__WHAT NEEDS TO BE DONE__
All of the data needs to be reproduced with no alterations.

(Source texts of formatted documents)

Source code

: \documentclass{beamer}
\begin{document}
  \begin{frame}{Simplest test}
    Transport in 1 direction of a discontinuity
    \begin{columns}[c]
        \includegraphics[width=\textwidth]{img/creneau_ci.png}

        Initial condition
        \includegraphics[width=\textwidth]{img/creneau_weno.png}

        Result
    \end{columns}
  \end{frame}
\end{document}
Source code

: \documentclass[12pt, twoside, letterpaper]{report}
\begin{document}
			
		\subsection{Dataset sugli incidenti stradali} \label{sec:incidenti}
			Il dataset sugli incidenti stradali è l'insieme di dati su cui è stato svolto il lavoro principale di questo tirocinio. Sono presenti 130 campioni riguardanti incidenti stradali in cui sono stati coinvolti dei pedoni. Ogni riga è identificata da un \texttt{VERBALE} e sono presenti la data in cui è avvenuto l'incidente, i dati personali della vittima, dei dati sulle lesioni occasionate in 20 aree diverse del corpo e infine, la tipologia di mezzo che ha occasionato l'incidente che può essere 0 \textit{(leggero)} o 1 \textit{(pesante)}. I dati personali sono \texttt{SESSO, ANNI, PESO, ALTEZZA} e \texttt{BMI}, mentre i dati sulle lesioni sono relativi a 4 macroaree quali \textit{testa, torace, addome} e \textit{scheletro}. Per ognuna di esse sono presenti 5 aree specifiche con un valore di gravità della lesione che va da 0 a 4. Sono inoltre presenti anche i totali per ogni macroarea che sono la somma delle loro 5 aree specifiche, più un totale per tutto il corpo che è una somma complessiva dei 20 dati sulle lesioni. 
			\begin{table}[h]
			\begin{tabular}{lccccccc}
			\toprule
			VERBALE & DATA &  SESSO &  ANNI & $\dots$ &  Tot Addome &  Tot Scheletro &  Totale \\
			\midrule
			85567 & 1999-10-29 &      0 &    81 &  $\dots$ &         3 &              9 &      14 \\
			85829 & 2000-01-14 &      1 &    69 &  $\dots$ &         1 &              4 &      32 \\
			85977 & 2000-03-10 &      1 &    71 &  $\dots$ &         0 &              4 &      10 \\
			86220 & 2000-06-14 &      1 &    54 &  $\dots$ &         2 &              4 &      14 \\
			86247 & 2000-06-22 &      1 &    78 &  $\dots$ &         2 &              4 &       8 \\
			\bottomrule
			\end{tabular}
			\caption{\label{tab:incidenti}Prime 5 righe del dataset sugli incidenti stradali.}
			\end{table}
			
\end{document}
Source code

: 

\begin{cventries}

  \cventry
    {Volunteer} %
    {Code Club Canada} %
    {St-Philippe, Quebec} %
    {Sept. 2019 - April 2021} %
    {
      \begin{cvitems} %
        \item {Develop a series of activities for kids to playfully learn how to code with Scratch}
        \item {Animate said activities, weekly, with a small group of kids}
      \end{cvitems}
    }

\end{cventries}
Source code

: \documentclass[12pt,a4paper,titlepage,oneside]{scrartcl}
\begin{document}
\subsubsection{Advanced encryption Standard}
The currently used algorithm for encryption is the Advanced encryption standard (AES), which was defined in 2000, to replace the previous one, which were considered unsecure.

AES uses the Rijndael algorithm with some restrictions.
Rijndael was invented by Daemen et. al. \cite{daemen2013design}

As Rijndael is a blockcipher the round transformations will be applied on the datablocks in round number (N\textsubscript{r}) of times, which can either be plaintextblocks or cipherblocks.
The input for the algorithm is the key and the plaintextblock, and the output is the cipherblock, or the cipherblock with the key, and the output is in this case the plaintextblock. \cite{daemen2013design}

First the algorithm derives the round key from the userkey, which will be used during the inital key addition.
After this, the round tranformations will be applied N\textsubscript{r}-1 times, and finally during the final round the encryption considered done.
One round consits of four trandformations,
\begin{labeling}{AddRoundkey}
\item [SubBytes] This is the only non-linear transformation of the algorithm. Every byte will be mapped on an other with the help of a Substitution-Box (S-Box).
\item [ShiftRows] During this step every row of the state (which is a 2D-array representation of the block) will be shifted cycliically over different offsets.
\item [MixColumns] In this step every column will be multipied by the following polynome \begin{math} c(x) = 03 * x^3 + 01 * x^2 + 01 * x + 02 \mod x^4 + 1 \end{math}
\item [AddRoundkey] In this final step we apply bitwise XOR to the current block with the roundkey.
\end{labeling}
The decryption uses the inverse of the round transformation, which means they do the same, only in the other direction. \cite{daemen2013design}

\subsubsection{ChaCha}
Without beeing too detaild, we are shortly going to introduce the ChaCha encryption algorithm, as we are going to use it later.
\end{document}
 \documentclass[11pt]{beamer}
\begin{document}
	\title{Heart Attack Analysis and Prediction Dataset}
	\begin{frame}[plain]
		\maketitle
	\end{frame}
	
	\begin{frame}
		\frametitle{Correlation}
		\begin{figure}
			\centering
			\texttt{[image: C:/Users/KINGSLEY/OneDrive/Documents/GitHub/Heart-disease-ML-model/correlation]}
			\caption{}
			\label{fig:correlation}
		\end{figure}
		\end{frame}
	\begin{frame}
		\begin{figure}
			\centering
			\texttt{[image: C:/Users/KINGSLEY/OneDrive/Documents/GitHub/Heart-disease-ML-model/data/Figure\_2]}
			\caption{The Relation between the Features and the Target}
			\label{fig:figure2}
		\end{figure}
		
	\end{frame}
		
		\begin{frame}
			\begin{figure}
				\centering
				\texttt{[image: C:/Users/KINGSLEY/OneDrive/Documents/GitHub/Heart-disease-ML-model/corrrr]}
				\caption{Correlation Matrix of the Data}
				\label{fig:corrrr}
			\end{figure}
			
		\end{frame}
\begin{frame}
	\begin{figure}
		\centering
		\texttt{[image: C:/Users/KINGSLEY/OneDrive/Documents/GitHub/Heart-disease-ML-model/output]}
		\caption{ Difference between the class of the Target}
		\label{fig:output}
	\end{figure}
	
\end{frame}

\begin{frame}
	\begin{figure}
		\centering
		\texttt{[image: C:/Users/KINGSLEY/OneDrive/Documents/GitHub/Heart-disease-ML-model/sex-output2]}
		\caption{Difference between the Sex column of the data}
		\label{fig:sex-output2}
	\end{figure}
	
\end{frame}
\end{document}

__ANSWER__
Source code

: \documentclass{beamer}
\begin{document}
  \begin{frame}{Simplest test}
    Transport in 1 direction of a discontinuity
    \begin{columns}[c]
        \includegraphics[width=\textwidth]{img/creneau_ci.png}

        Initial condition
        \includegraphics[width=\textwidth]{img/creneau_weno.png}

        Result
    \end{columns}
  \end{frame}
\end{document}
Source code

: \documentclass[12pt, twoside, letterpaper]{report}
\begin{document}
			
		\subsection{Dataset sugli incidenti stradali} \label{sec:incidenti}
			Il dataset sugli incidenti stradali è l'insieme di dati su cui è stato svolto il lavoro principale di questo tirocinio. Sono presenti 130 campioni riguardanti incidenti stradali in cui sono stati coinvolti dei pedoni. Ogni riga è identificata da un \texttt{VERBALE} e sono presenti la data in cui è avvenuto l'incidente, i dati personali della vittima, dei dati sulle lesioni occasionate in 20 aree diverse del corpo e infine, la tipologia di mezzo che ha occasionato l'incidente che può essere 0 \textit{(leggero)} o 1 \textit{(pesante)}. I dati personali sono \texttt{SESSO, ANNI, PESO, ALTEZZA} e \texttt{BMI}, mentre i dati sulle lesioni sono relativi a 4 macroaree quali \textit{testa, torace, addome} e \textit{scheletro}. Per ognuna di esse sono presenti 5 aree specifiche con un valore di gravità della lesione che va da 0 a 4. Sono inoltre presenti anche i totali per ogni macroarea che sono la somma delle loro 5 aree specifiche, più un totale per tutto il corpo che è una somma complessiva dei 20 dati sulle lesioni. 
			\begin{table}[h]
			\begin{tabular}{lccccccc}
			\toprule
			VERBALE & DATA &  SESSO &  ANNI & $\dots$ &  Tot Addome &  Tot Scheletro &  Totale \\
			\midrule
			85567 & 1999-10-29 &      0 &    81 &  $\dots$ &         3 &              9 &      14 \\
			85829 & 2000-01-14 &      1 &    69 &  $\dots$ &         1 &              4 &      32 \\
			85977 & 2000-03-10 &      1 &    71 &  $\dots$ &         0 &              4 &      10 \\
			86220 & 2000-06-14 &      1 &    54 &  $\dots$ &         2 &              4 &      14 \\
			86247 & 2000-06-22 &      1 &    78 &  $\dots$ &         2 &              4 &       8 \\
			\bottomrule
			\end{tabular}
			\caption{\label{tab:incidenti}Prime 5 righe del dataset sugli incidenti stradali.}
			\end{table}
			
\end{document}
Source code

: 

\begin{cventries}

  \cventry
    {Volunteer} %
    {Code Club Canada} %
    {St-Philippe, Quebec} %
    {Sept. 2019 - April 2021} %
    {
      \begin{cvitems} %
        \item {Develop a series of activities for kids to playfully learn how to code with Scratch}
        \item {Animate said activities, weekly, with a small group of kids}
      \end{cvitems}
    }

\end{cventries}
Source code

: \documentclass[12pt,a4paper,titlepage,oneside]{scrartcl}
\begin{document}
\subsubsection{Advanced encryption Standard}
The currently used algorithm for encryption is the Advanced encryption standard (AES), which was defined in 2000, to replace the previous one, which were considered unsecure.

AES uses the Rijndael algorithm with some restrictions.
Rijndael was invented by Daemen et. al. \cite{daemen2013design}

As Rijndael is a blockcipher the round transformations will be applied on the datablocks in round number (N\textsubscript{r}) of times, which can either be plaintextblocks or cipherblocks.
The input for the algorithm is the key and the plaintextblock, and the output is the cipherblock, or the cipherblock with the key, and the output is in this case the plaintextblock. \cite{daemen2013design}

First the algorithm derives the round key from the userkey, which will be used during the inital key addition.
After this, the round tranformations will be applied N\textsubscript{r}-1 times, and finally during the final round the encryption considered done.
One round consits of four trandformations,
\begin{labeling}{AddRoundkey}
\item [SubBytes] This is the only non-linear transformation of the algorithm. Every byte will be mapped on an other with the help of a Substitution-Box (S-Box).
\item [ShiftRows] During this step every row of the state (which is a 2D-array representation of the block) will be shifted cycliically over different offsets.
\item [MixColumns] In this step every column will be multipied by the following polynome \begin{math} c(x) = 03 * x^3 + 01 * x^2 + 01 * x + 02 \mod x^4 + 1 \end{math}
\item [AddRoundkey] In this final step we apply bitwise XOR to the current block with the roundkey.
\end{labeling}
The decryption uses the inverse of the round transformation, which means they do the same, only in the other direction. \cite{daemen2013design}

\subsubsection{ChaCha}
Without beeing too detaild, we are shortly going to introduce the ChaCha encryption algorithm, as we are going to use it later.
\end{document}
 \documentclass[11pt]{beamer}
\begin{document}
	\title{Heart Attack Analysis and Prediction Dataset}
	\begin{frame}[plain]
		\maketitle
	\end{frame}
	
	\begin{frame}
		\frametitle{Correlation}
		\begin{figure}
			\centering
			\texttt{[image: C:/Users/KINGSLEY/OneDrive/Documents/GitHub/Heart-disease-ML-model/correlation]}
			\caption{}
			\label{fig:correlation}
		\end{figure}
		\end{frame}
	\begin{frame}
		\begin{figure}
			\centering
			\texttt{[image: C:/Users/KINGSLEY/OneDrive/Documents/GitHub/Heart-disease-ML-model/data/Figure\_2]}
			\caption{The Relation between the Features and the Target}
			\label{fig:figure2}
		\end{figure}
		
	\end{frame}
		
		\begin{frame}
			\begin{figure}
				\centering
				\texttt{[image: C:/Users/KINGSLEY/OneDrive/Documents/GitHub/Heart-disease-ML-model/corrrr]}
				\caption{Correlation Matrix of the Data}
				\label{fig:corrrr}
			\end{figure}
			
		\end{frame}
\begin{frame}
	\begin{figure}
		\centering
		\texttt{[image: C:/Users/KINGSLEY/OneDrive/Documents/GitHub/Heart-disease-ML-model/output]}
		\caption{ Difference between the class of the Target}
		\label{fig:output}
	\end{figure}
	
\end{frame}

\begin{frame}
	\begin{figure}
		\centering
		\texttt{[image: C:/Users/KINGSLEY/OneDrive/Documents/GitHub/Heart-disease-ML-model/sex-output2]}
		\caption{Difference between the Sex column of the data}
		\label{fig:sex-output2}
	\end{figure}
	
\end{frame}
\end{document}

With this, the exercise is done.